◆ **TASK DETAILS**: Begin at the line containing "- General scope/tasks to perform" and copy each line exactly through the end of the records, leaving out what comes before.

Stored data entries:
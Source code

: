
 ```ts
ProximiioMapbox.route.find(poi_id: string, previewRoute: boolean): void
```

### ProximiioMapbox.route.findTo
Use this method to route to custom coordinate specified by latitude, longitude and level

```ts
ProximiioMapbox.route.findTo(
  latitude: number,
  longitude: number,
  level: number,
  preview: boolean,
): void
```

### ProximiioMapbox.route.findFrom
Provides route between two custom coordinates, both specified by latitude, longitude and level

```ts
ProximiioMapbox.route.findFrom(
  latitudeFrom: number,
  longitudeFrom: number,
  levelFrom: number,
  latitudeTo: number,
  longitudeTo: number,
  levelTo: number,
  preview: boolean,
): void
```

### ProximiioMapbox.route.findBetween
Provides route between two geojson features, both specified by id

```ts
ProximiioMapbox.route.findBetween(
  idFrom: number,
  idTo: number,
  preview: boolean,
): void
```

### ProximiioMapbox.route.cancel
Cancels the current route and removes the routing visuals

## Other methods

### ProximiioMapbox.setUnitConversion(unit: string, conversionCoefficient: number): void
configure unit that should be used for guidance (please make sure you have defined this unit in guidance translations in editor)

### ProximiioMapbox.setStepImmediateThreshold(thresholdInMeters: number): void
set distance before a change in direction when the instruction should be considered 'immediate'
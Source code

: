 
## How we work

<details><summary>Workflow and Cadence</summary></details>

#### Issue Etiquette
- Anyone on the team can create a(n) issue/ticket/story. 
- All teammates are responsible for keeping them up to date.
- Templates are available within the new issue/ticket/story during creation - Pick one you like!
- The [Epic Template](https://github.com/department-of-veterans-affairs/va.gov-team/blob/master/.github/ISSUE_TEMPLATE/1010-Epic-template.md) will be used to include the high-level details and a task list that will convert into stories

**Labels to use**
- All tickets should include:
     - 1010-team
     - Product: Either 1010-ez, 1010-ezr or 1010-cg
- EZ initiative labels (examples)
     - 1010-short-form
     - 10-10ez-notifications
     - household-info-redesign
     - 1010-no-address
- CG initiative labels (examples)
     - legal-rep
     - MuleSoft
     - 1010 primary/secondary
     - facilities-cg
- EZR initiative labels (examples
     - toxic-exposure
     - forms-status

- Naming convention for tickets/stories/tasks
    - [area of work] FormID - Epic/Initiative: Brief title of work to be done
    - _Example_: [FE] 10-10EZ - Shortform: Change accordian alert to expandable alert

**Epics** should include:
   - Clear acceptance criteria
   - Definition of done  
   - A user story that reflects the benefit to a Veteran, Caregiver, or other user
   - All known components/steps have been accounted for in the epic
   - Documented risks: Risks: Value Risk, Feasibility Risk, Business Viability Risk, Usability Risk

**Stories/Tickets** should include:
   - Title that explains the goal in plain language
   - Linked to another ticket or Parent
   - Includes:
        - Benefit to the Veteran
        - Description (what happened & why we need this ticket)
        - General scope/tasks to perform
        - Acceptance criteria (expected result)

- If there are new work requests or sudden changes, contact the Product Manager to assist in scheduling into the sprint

◆ **TASK SOLUTION**:
        - General scope/tasks to perform
        - Acceptance criteria (expected result)

- If there are new work requests or sudden changes, contact the Product Manager to assist in scheduling into the sprint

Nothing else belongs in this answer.